In plant services, CB&I is the leading provider of systems-wide maintenance and modification services to 45 of the 104 operating nuclear power reactors in the United States. Subsequent to the quarter, CB&I was awarded a sizeable extension to our fleet-wide maintenance contract. We see opportunities to leverage combined offerings throughout our different operating groups and capitalize on our footprint to build the increased business in the shutdown, modifications, and maintenance markets, both for onshore and offshore facilities.
Post Fukushima, modifications to nuclear units will begin in late 2013 and run through the next few years.
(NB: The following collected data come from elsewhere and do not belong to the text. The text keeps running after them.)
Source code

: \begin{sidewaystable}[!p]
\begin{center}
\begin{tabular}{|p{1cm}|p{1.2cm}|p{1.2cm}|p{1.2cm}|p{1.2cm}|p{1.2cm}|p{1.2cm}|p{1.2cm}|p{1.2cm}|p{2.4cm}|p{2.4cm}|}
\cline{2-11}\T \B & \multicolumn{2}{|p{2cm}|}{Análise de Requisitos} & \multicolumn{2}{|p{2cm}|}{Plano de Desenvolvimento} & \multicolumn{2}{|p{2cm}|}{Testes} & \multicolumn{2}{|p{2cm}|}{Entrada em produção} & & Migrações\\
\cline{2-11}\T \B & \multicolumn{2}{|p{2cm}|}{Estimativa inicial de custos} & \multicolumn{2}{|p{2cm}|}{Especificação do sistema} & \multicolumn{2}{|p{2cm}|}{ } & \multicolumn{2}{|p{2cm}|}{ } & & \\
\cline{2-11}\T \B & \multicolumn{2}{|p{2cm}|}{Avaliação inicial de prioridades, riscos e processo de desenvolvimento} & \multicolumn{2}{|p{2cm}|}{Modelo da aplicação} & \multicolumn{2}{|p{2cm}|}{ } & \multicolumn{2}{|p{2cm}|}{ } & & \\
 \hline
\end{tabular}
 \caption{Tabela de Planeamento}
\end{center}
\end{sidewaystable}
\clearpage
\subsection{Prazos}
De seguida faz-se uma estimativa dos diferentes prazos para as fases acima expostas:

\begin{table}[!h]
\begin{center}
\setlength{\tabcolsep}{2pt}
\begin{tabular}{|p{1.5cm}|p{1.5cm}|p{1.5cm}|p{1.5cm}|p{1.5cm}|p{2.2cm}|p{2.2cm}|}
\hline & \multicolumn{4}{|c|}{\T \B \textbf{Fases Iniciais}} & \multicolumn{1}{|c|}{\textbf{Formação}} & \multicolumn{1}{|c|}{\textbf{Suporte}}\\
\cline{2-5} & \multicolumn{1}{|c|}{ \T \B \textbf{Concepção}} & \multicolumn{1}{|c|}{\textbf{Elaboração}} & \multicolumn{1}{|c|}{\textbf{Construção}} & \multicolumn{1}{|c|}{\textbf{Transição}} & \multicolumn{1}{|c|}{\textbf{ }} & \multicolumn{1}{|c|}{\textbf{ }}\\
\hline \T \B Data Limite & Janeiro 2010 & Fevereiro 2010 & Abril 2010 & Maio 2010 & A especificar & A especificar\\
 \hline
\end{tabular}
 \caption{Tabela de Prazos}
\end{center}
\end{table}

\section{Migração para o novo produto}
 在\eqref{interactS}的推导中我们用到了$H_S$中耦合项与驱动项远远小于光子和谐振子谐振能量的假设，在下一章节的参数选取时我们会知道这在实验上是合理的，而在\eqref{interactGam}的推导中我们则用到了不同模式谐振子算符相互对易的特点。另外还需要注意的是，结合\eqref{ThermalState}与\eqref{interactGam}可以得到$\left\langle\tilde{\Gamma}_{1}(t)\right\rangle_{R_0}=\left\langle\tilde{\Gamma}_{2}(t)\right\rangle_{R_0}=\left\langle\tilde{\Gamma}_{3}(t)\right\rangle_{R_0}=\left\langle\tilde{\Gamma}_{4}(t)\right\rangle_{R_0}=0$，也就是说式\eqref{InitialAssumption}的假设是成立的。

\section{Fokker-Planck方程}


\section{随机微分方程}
CB&I is responding to a number of studies for nuclear services activities for flooding specificity and spent fuel pool level requirements.
Going forward, CB&I will retain its focus on delivering enhanced safety performance and best-in-class EPC project execution and continue to generate growth through leveraging the combined capabilities now included in our company.
And now I hand it over to Dan.
MR. McCARTHY: Thank you, Lasse, and good afternoon.
From a financial perspective, Technology’s performance continued on the trajectory of the second half of 2012. Awards were a nice mix of license, e-transfer, and catalyst sales. In the quarter, we announced two major strategic technology moves, revising the catalyst supply chain for Chevron Lummus Global and signing an agreement to purchase Phillips 66’s E-Gas Technology. In addition, we restructured some of our technology business to create Lummus engineered products. I will discuss each of these initiatives, but before I do that, I’m sure many of you want to hear about the markets.
The olefin side of petrochemicals remains extremely active. Remember, when we talk about olefins, it’s more than ethylene plants. We are also looking at large investments to make propylene and butadiene on purpose. Obviously, the North American market remains vibrant, but Russia and Asia Pacific also have major investments in various stages of development.
A new trend is the rapid development of NGL export terminals in the United States. In the first quarter, we were awarded a propane dehydrogenation plant in Korea that will be based on propane imported from the United States. As a result, we may see a shift in the United States to more investment in infrastructure and somewhat less in downstream units.
While there is much focus on olefins, I also want to state that the refining in aromatic series continues to perform well too.
The purchase of the E-Gas gasification technology from Phillips 66 fits our overall strategy of expanding out offers in thin gas, as well as aligns very well with our EC&M interests. The technology can be used three ways: to generate clean gas from coal for power generation; efficiently gasified coke produced in refineries; or produce building blocks, synthesis gas, for chemicals production. These projects are large and should present good opportunity for EC&M.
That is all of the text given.